## PROVIDED ENTRIES
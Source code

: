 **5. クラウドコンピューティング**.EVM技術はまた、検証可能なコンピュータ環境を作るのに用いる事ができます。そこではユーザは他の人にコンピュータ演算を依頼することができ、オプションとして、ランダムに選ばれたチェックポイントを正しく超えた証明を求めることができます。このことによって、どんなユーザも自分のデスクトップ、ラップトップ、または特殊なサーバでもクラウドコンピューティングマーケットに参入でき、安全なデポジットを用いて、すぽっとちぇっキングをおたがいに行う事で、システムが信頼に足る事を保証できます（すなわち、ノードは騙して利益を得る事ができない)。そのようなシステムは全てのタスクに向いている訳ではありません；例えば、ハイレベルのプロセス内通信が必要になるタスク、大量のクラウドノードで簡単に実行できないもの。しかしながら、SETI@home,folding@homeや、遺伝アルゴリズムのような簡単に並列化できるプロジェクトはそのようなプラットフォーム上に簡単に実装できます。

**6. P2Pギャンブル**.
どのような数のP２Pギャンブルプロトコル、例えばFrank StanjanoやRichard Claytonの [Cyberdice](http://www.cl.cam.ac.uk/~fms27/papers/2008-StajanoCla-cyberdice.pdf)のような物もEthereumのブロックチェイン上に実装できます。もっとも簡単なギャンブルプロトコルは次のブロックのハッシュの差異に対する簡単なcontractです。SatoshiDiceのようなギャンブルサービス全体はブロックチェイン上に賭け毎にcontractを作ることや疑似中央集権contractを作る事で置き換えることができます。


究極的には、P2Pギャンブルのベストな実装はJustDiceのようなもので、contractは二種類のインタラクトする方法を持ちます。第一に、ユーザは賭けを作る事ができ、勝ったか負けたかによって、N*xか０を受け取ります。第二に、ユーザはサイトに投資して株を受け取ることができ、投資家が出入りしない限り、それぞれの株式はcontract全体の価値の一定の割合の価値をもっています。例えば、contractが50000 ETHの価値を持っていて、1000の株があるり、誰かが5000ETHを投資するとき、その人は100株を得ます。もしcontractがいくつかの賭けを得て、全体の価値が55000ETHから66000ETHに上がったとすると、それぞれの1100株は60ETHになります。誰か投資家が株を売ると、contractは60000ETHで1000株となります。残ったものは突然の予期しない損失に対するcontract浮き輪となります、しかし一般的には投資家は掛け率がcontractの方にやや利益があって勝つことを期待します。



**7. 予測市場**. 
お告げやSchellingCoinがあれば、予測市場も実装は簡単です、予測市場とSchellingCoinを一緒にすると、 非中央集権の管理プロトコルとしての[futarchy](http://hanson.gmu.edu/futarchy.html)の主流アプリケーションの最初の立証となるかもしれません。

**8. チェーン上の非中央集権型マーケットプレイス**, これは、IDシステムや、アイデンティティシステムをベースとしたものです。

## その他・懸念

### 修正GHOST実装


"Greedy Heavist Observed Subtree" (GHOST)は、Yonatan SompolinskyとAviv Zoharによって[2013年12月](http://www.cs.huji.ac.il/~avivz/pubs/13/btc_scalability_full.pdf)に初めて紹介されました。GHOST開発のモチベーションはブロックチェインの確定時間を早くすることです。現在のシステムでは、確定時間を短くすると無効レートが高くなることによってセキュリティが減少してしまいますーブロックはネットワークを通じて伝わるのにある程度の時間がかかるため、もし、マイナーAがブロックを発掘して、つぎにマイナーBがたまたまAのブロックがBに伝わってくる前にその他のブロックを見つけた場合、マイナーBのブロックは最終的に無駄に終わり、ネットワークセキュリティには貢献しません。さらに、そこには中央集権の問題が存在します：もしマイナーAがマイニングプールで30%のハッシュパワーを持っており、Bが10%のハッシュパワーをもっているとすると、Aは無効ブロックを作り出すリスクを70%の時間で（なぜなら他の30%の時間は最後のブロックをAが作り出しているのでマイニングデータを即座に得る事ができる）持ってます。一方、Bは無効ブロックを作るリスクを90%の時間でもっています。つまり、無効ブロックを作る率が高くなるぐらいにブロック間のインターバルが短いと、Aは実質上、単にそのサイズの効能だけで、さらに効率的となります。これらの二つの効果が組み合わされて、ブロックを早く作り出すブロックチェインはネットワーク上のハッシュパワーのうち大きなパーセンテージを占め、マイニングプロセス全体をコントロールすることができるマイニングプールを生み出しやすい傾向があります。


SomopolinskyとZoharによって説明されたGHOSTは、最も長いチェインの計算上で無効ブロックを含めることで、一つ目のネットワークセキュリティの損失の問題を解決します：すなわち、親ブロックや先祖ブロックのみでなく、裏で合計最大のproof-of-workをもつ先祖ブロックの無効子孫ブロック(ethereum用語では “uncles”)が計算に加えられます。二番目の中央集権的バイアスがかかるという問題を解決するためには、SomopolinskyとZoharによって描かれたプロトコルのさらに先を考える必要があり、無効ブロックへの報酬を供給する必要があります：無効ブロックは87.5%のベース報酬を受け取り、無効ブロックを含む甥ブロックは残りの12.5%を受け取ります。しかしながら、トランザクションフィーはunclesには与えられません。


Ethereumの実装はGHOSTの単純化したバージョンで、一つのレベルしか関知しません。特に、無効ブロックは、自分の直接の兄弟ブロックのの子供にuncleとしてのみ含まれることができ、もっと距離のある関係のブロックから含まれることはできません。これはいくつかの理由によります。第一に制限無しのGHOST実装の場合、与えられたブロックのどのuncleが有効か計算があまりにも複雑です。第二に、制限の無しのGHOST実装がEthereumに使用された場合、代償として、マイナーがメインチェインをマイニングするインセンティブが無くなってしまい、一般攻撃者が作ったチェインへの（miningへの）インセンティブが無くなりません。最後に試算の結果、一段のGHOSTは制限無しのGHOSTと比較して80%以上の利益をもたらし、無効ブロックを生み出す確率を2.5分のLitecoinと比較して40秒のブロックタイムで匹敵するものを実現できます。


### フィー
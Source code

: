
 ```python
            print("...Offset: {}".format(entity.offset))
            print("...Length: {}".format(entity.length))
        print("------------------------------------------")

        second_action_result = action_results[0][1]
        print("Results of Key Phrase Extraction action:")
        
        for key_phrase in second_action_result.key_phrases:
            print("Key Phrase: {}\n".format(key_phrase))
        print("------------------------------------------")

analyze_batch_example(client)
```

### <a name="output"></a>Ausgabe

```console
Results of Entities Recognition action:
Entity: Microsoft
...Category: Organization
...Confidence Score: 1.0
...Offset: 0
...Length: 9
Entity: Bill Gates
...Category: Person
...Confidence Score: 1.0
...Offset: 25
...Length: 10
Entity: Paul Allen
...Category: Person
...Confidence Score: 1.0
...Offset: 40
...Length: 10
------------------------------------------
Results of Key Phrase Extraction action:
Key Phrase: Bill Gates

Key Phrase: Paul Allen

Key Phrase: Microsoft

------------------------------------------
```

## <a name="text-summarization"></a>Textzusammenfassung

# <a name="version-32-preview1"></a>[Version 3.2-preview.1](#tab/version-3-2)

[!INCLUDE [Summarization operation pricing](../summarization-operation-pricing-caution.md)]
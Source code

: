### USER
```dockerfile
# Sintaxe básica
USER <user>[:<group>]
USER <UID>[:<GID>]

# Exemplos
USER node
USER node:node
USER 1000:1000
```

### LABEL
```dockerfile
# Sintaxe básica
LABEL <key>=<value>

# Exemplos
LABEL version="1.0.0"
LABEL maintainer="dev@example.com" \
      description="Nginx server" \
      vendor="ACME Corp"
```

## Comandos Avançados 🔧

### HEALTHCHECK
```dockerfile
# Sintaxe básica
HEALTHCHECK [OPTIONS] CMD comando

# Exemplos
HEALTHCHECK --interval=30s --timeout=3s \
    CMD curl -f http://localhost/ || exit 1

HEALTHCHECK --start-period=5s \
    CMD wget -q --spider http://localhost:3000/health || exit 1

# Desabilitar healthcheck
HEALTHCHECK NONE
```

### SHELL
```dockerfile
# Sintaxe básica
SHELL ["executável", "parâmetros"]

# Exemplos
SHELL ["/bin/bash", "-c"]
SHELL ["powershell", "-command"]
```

## WORK TASK
Copy out each line of the listing that contains the word "SHELL".

## THE ANSWER
### SHELL
SHELL ["executável", "parâmetros"]
SHELL ["/bin/bash", "-c"]
SHELL ["powershell", "-command"]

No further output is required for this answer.